If passed, the ballot measure would have placed term limits on school board members, would have required civic literacy to be promoted in schools, and would have "[permitted] the state to operate, control and supervise public schools not established by the school board."
The judge ruled that the ballot question was misleading for several reasons: One, its title could make voters believe they were only voting on term limits. Two, it didn't mention the words "charter schools" when it would have removed the school board's power to approve of them. And three, the ballot's backers -- the Florida Constitution Revision Commission (CRC) -- intentionally bundled three education proposals that are otherwise unrelated into one "to increase, in its view, their chances of passage," ruled Circuit Judge John Cooper.
Republican Attorney General Pam Bondi, a CRC member, filed an appeal on Tuesday. Republican Gov. Rick Scott, who appointed half of the CRC's members, has long been a supporter of charter schools.
"This is a partisan board, and in Florida, it’s a strongly Republican board,” says Craig Burnett, assistant professor of political science at Hofstra University. “[The CRC board] may not be politicians themselves, but they are politically savvy people who know how to play the game."
The CRC meets only once every 20 years and is the nation's only state commission with the power to refer constitutional amendments to the ballot. While legal battles over ballot language aren't unique to the Sunshine State, "Florida does seem to be at the center of this controversy," says Burnett. Amendment 8 was just one of several CRC-proposed ballot initiatives that critics believe are unconstitutionally bundled and confusing.
Amendment 6 combines three justice-related questions: one about giving crime victims more rights, another about raising the judicial retirement age and the third about judges' decision-making. Amendment 7 asks about first responder and military survivor benefits, college fees and higher education's governance structure. Amendment 9 poses, in one question, whether voters want to ban offshore drilling and vaping indoors. Amendment 10 combines state and local government structure measures. Amendment 11 lumps together questions about immigrants' property rights and high-speed rail.
The lawsuit over Amendment 8 was filed by the League of Women Voters, which claimed that the ballot initiative was unconstitutional, in part because it bundled two fairly uncontroversial issues -- school board term limits and civic literacy -- with the much more politically contentious matter of who approves and oversees charter schools.
"The commission know parts of this will be really popular and a slam dunk at the ballot box, but that’s not the case with charter schools," says Burnett. "They remain a contentious issue in states across the country."
The other amendments are under legal challenge from former Florida Chief Justice Harry Lee Anstead and Florida Elections Commissioner Robert Barnas. The challenges and appeals must be resolved by Sept. 4. Although Florida is one of 14 states that prohibit mixing more than a single issue on a ballot measure, Burnett says it is "too difficult to predict how the court system would decide any case."
For its part, CRC members claimed they bunched the amendments out of concerns for voter fatigue.
Meanwhile in California, voters almost saw a similar bundled ballot measure.
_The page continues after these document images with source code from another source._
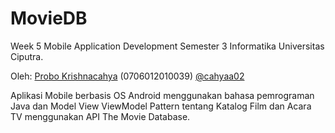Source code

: # MovieDB

Week 5 Mobile Application Development Semester 3 Informatika Universitas Ciputra.

Oleh:
<a href="https://s.id/cahyaa">Probo Krishnacahya</a> (0706012010039) <a href="https://github.com/cahyaa02">@cahyaa02</a>

Aplikasi Mobile berbasis OS Android menggunakan bahasa pemrograman Java dan Model View ViewModel Pattern tentang Katalog Film dan Acara TV menggunakan API The Movie Database.
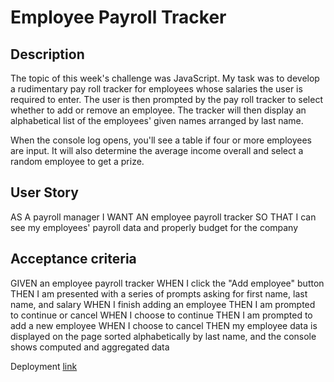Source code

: # Employee Payroll Tracker 

## Description
The topic of this week's challenge was JavaScript. My task was to develop a rudimentary pay roll tracker for employees whose salaries the user is required to enter. The user is then prompted by the pay roll tracker to select whether to add or remove an employee. The tracker will then display an alphabetical list of the employees' given names arranged by last name.

When the console log opens, you'll see a table if four or more employees are input. It will also determine the average income overall and select a random employee to get a prize.

## User Story
AS A payroll manager I WANT AN employee payroll tracker SO THAT I can see my employees' payroll data and properly budget for the company

## Acceptance criteria

GIVEN an employee payroll tracker 
WHEN I click the "Add employee" button 
THEN I am presented with a series of prompts asking for first name, last name, and salary
 WHEN I finish adding an employee 
 THEN I am prompted to continue or cancel 
 WHEN I choose to continue 
 THEN I am prompted to add a new employee 
 WHEN I choose to cancel 
 THEN my employee data is displayed on the page sorted alphabetically by last name, and the console shows computed and aggregated data

 Deployment [link](http://127.0.0.1:3000/develop/index.html)
 


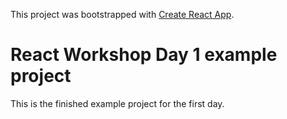 This project was bootstrapped with [Create React App](https://github.com/facebookincubator/create-react-app).

# React Workshop Day 1 example project

This is the finished example project for the first day.
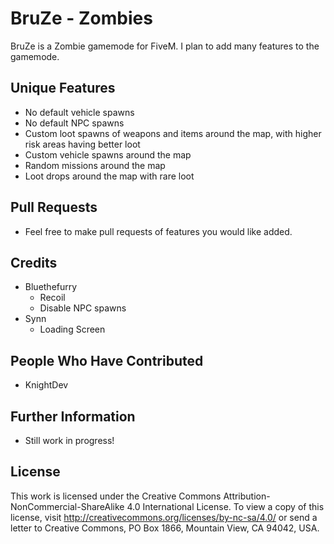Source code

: # BruZe - Zombies
BruZe is a Zombie gamemode for FiveM. I plan to add many features to the gamemode.

## Unique Features
- No default vehicle spawns
- No default NPC spawns
- Custom loot spawns of weapons and items around the map, with higher risk areas having better loot
- Custom vehicle spawns around the map
- Random missions around the map
- Loot drops around the map with rare loot

## Pull Requests
- Feel free to make pull requests of features you would like added.

## Credits
- Bluethefurry
    - Recoil
    - Disable NPC spawns
- Synn
	- Loading Screen

## People Who Have Contributed
- KnightDev

## Further Information
- Still work in progress!

## License
This work is licensed under the Creative Commons Attribution-NonCommercial-ShareAlike 4.0 International License. To view a copy of this license, visit http://creativecommons.org/licenses/by-nc-sa/4.0/ or send a letter to Creative Commons, PO Box 1866, Mountain View, CA 94042, USA.
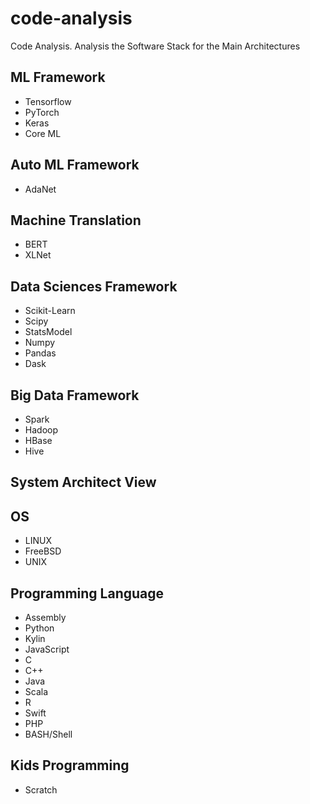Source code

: # code-analysis
Code Analysis.
Analysis the Software Stack for the Main Architectures

## ML Framework
+ Tensorflow
+ PyTorch
+ Keras
+ Core ML

## Auto ML Framework
+ AdaNet

## Machine Translation
+ BERT
+ XLNet

## Data Sciences Framework
+ Scikit-Learn
+ Scipy
+ StatsModel
+ Numpy
+ Pandas
+ Dask

## Big Data Framework
+ Spark
+ Hadoop
+ HBase
+ Hive

## System Architect View

## OS
+ LINUX
+ FreeBSD
+ UNIX

## Programming Language
+ Assembly
+ Python
+ Kylin
+ JavaScript
+ C
+ C++
+ Java
+ Scala
+ R
+ Swift
+ PHP
+ BASH/Shell

## Kids Programming
+ Scratch
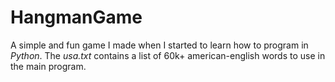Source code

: # HangmanGame

A simple and fun game I made when I started to learn how to program in _Python_. The _usa.txt_ contains a list of 60k+ american-english words to use in the main program.
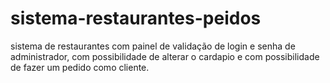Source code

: # sistema-restaurantes-peidos
sistema de restaurantes com painel de validação de login e senha de administrador, com possibilidade de alterar o cardapio e com possibilidade de fazer um pedido como cliente.
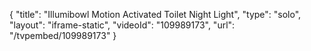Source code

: {
    "title": "Illumibowl Motion Activated Toilet Night Light",
    "type": "solo",
    "layout": "iframe-static",
    "videoId": "109989173",
    "url": "\/tvpembed\/109989173"
}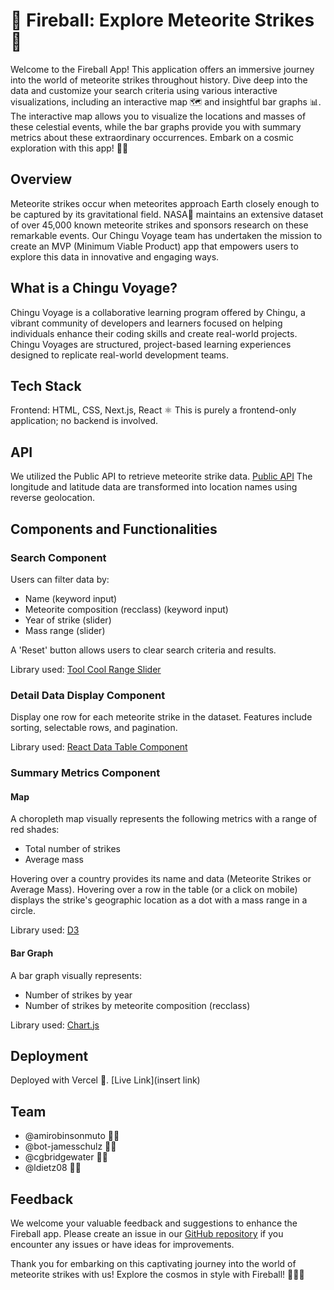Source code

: # 🌠 Fireball: Explore Meteorite Strikes 🌠

Welcome to the Fireball App! This application offers an immersive journey into the world of meteorite strikes throughout history. Dive deep into the data and customize your search criteria using various interactive visualizations, including an interactive map 🗺️ and insightful bar graphs 📊. The interactive map allows you to visualize the locations and masses of these celestial events, while the bar graphs provide you with summary metrics about these extraordinary occurrences. Embark on a cosmic exploration with this app! 🚀✨

## Overview

Meteorite strikes occur when meteorites approach Earth closely enough to be captured by its gravitational field. NASA🚀 maintains an extensive dataset of over 45,000 known meteorite strikes and sponsors research on these remarkable events. Our Chingu Voyage team has undertaken the mission to create an MVP (Minimum Viable Product) app that empowers users to explore this data in innovative and engaging ways.

## What is a Chingu Voyage?

Chingu Voyage is a collaborative learning program offered by Chingu, a vibrant community of developers and learners focused on helping individuals enhance their coding skills and create real-world projects. Chingu Voyages are structured, project-based learning experiences designed to replicate real-world development teams.

## Tech Stack

Frontend: HTML, CSS, Next.js, React ⚛️
This is purely a frontend-only application; no backend is involved.

## API

We utilized the Public API to retrieve meteorite strike data. [Public API](https://data.nasa.gov/resource/gh4g-9sfh.json)
The longitude and latitude data are transformed into location names using reverse geolocation.

## Components and Functionalities

### Search Component

Users can filter data by:

- Name (keyword input)
- Meteorite composition (recclass) (keyword input)
- Year of strike (slider)
- Mass range (slider)

A 'Reset' button allows users to clear search criteria and results.

Library used: [Tool Cool Range Slider](https://github.com/mzusin/toolcool-range-slider)

### Detail Data Display Component

Display one row for each meteorite strike in the dataset.
Features include sorting, selectable rows, and pagination.

Library used: [React Data Table Component](https://www.npmjs.com/package/react-data-table-component)

### Summary Metrics Component

#### Map

A choropleth map visually represents the following metrics with a range of red shades:

- Total number of strikes
- Average mass

Hovering over a country provides its name and data (Meteorite Strikes or Average Mass).
Hovering over a row in the table (or a click on mobile) displays the strike's geographic location as a dot with a mass range in a circle.

Library used: [D3](https://d3js.org/)

#### Bar Graph

A bar graph visually represents:

- Number of strikes by year
- Number of strikes by meteorite composition (recclass)

Library used: [Chart.js](https://www.chartjs.org/)

## Deployment

Deployed with Vercel 🚀.
[Live Link](insert link)

## Team

- @amirobinsonmuto 👩‍💻
- @bot-jamesschulz 👨‍💻
- @cgbridgewater 👨‍💻
- @ldietz08 👩‍💻

## Feedback

We welcome your valuable feedback and suggestions to enhance the Fireball app. Please create an issue in our [GitHub repository](https://github.com/chingu-voyages/v45-tier2-team-23) if you encounter any issues or have ideas for improvements.

Thank you for embarking on this captivating journey into the world of meteorite strikes with us! Explore the cosmos in style with Fireball! 🌌🔭✨
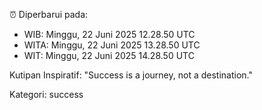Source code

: ⏰ Diperbarui pada:
- WIB: Minggu, 22 Juni 2025 12.28.50 UTC
- WITA: Minggu, 22 Juni 2025 13.28.50 UTC
- WIT: Minggu, 22 Juni 2025 14.28.50 UTC

Kutipan Inspiratif:
"Success is a journey, not a destination."


Kategori: success

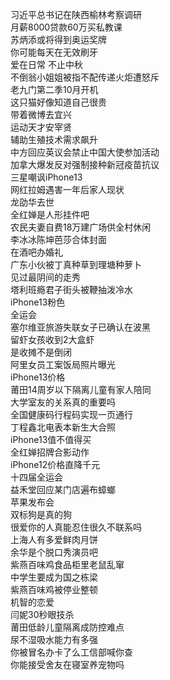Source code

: 习近平总书记在陕西榆林考察调研  
月薪8000贷款60万买私教课  
苏炳添或将得到奥运奖牌  
你可能每天在无效刷牙  
爱在日常 不止中秋  
不倒翁小姐姐被指不配传递火炬遭怒斥  
老九门第二季10月开机  
这只猫好像知道自己很贵  
带着微博去宜兴  
运动天才安宰贤  
辅助生殖技术需求飙升  
中方回应英议会禁止中国大使参加活动  
加拿大爆发反对强制接种新冠疫苗抗议  
三星嘲讽iPhone13  
网红拉姆遇害一年后家人现状  
龙劭华去世  
全红婵是人形挂件吧  
农民夫妻自费18万建广场供全村休闲  
李冰冰陈坤芭莎合体封面  
在酒吧办婚礼  
广东小伙被丁真种草到理塘种萝卜  
见过最阴间的走秀  
塔利班瘾君子街头被鞭抽泼冷水  
iPhone13粉色  
全运会  
塞尔维亚旅游失联女子已确认在波黑  
留虾女孩收到2大盒虾  
是收摊不是倒闭  
阿里女员工案饭局照片曝光  
iPhone13价格  
莆田14周岁以下隔离儿童有家人陪同  
大学室友的关系真的重要吗  
全国健康码行程码实现一页通行  
丁程鑫北电表本新生大合照  
iPhone13值不值得买  
全红婵招牌合影动作  
iPhone12价格直降千元  
十四届全运会  
益禾堂回应某门店遍布蟑螂  
苹果发布会  
双标狗是真的狗  
很爱你的人真能忍住很久不联系吗  
上海人有多爱鲜肉月饼  
余华是个脱口秀演员吧  
紫燕百味鸡食品柜里老鼠乱窜  
中学生要成为国之栋梁  
紫燕百味鸡被停业整顿  
机智的恋爱  
闫妮30秒眼技杀  
莆田低龄儿童隔离成防控难点  
尿不湿吸水能力有多强  
你被冒名办卡了么工信部喊你查  
你能接受舍友在寝室养宠物吗  
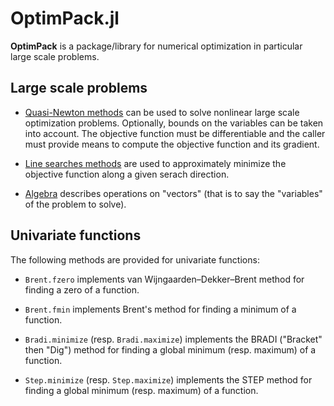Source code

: # OptimPack.jl

**OptimPack** is a package/library for numerical optimization in particular
large scale problems.


## Large scale problems

* [Quasi-Newton methods](doc/quasinewton.md) can be used to solve nonlinear
  large scale optimization problems. Optionally, bounds on the variables can be
  taken into account.  The objective function must be differentiable and the
  caller must provide means to compute the objective function and its gradient.

* [Line searches methods](doc/linesearches.md) are used to approximately
  minimize the objective function along a given serach direction.

* [Algebra](doc/algebra.md) describes operations on "vectors" (that is to say
  the "variables" of the problem to solve).


## Univariate functions

The following methods are provided for univariate functions:

* `Brent.fzero` implements van Wijngaarden–Dekker–Brent method for finding a
  zero of a function.

* `Brent.fmin` implements Brent's method for finding a minimum of a function.

* `Bradi.minimize` (resp. `Bradi.maximize`) implements the BRADI ("Bracket"
  then "Dig") method for finding a global minimum (resp. maximum) of a
  function.

* `Step.minimize` (resp. `Step.maximize`) implements the STEP method for
  finding a global minimum (resp. maximum) of a function.
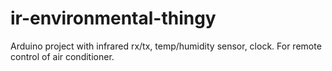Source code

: # ir-environmental-thingy
Arduino project with infrared rx/tx, temp/humidity sensor, clock. For remote control of air conditioner.
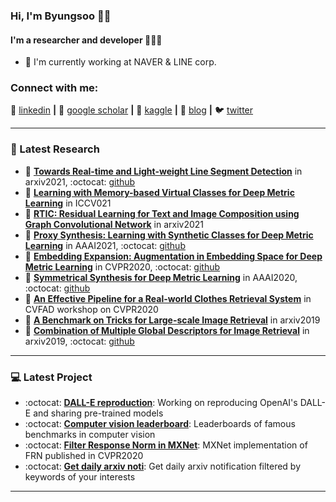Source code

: ### Hi, I'm Byungsoo 👋🎃


#### I'm a researcher and developer 🐛🐛🐛
- 🏢 I'm currently working at NAVER & LINE corp.

### Connect with me:

👔 [linkedin][linkedin] **|** 
📰 [google scholar][google scholar] **|** 
🏃 [kaggle][kaggle] **|** 
🏡 [blog][blog] **|** 
🐦 [twitter][twitter]

---

### 📑 Latest Research
<!-- PAPER:START -->
- 📜 [**Towards Real-time and Light-weight Line Segment Detection**][MLSD arxiv] in arxiv2021, :octocat: [github][MLSD github]
- 📜 [**Learning with Memory-based Virtual Classes for Deep Metric Learning**][MemVir arxiv] in ICCV021
- 📜 [**RTIC: Residual Learning for Text and Image Composition using Graph Convolutional Network**][RTIC arxiv] in arxiv2021
- 📜 [**Proxy Synthesis: Learning with Synthetic Classes for Deep Metric Learning**][PS arxiv] in AAAI2021, :octocat: [github][PS github]
- 📜 [**Embedding Expansion: Augmentation in Embedding Space for Deep Metric Learning**][EE arxiv] in CVPR2020, :octocat: [github][EE github]
- 📜 [**Symmetrical Synthesis for Deep Metric Learning**][symm arxiv] in AAAI2020, :octocat: [github][symm github]
- 📜 [**An Effective Pipeline for a Real-world Clothes Retrieval System**][pipeline_arxiv] in CVFAD workshop on CVPR2020
- 📜 [**A Benchmark on Tricks for Large-scale Image Retrieval**][benchmark arxiv] in arxiv2019
- 📜 [**Combination of Multiple Global Descriptors for Image Retrieval**][cgd arxiv] in arxiv2019, :octocat: [github][cgd github]


<!-- PAPER:END -->

---

### 💻 Latest Project
<!-- Project:START -->
- :octocat: [**DALL-E reproduction**][dalle]: Working on reproducing OpenAI's DALL-E and sharing pre-trained models
- :octocat: [**Computer vision leaderboard**][leaderboard]: Leaderboards of famous benchmarks in computer vision
- :octocat: [**Filter Response Norm in MXNet**][FRN]: MXNet implementation of FRN published in CVPR2020
- :octocat: [**Get daily arxiv noti**][noti]: Get daily arxiv notification filtered by keywords of your interests


<!-- Project:END -->

---

[MLSD arxiv]: https://arxiv.org/abs/2106.00186
[MLSD github]: https://github.com/navervision/mlsd
[MemVir arxiv]: https://arxiv.org/abs/2103.16940
[RTIC arxiv]: https://arxiv.org/abs/2104.03015
[PS arxiv]: https://arxiv.org/abs/2103.15454
[PS github]: https://github.com/navervision/proxy-synthesis
[EE arxiv]: https://arxiv.org/abs/2003.02546
[EE github]: https://github.com/clovaai/embedding-expansion
[symm arxiv]: https://arxiv.org/abs/2003.02546
[symm github]: https://github.com/clovaai/embedding-expansion
[pipeline_arxiv]: https://arxiv.org/abs/2005.12739
[benchmark arxiv]: https://arxiv.org/abs/1907.11854
[cgd arxiv]: https://arxiv.org/abs/1903.10663v3
[cgd github]: https://github.com/naver/cgd

[dalle]: https://github.com/lucidrains/DALLE-pytorch/discussions/131
[leaderboard]: https://github.com/kobiso/Computer-Vision-Leaderboard
[FRN]: https://github.com/kobiso/FilterResponseNorm-MXNet
[noti]: https://github.com/kobiso/get-daily-arxiv-noti

[google scholar]: https://scholar.google.co.kr/citations?user=verZ0N4AAAAJ
[linkedin]: https://www.linkedin.com/in/byungsooko/
[kaggle]: https://www.kaggle.com/kobiso
[blog]: https://sites.google.com/view/byungsooko
[twitter]: https://twitter.com/ByungSooKo1
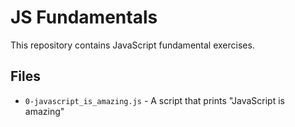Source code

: # JS Fundamentals

This repository contains JavaScript fundamental exercises.

## Files

- `0-javascript_is_amazing.js` - A script that prints "JavaScript is amazing"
A single question would have asked voters to authorize bonds for addressing structural and environmental hazards in homes, schools and senior housing, and simultaneously to declare that lead-based paint is not a public nuisance. The measure was dropped.
Whitney Quesenbery, co-director of the Center for Civic Design, which has long advocated for simpler ballot language, says placing measures on the ballot that are confusing or contradictory often leads to people voting no on the initiative.
"If we want citizens engaged in government, we have to stop talking at them and start talking with them," says Quesenbery, "and you start that on the ballot."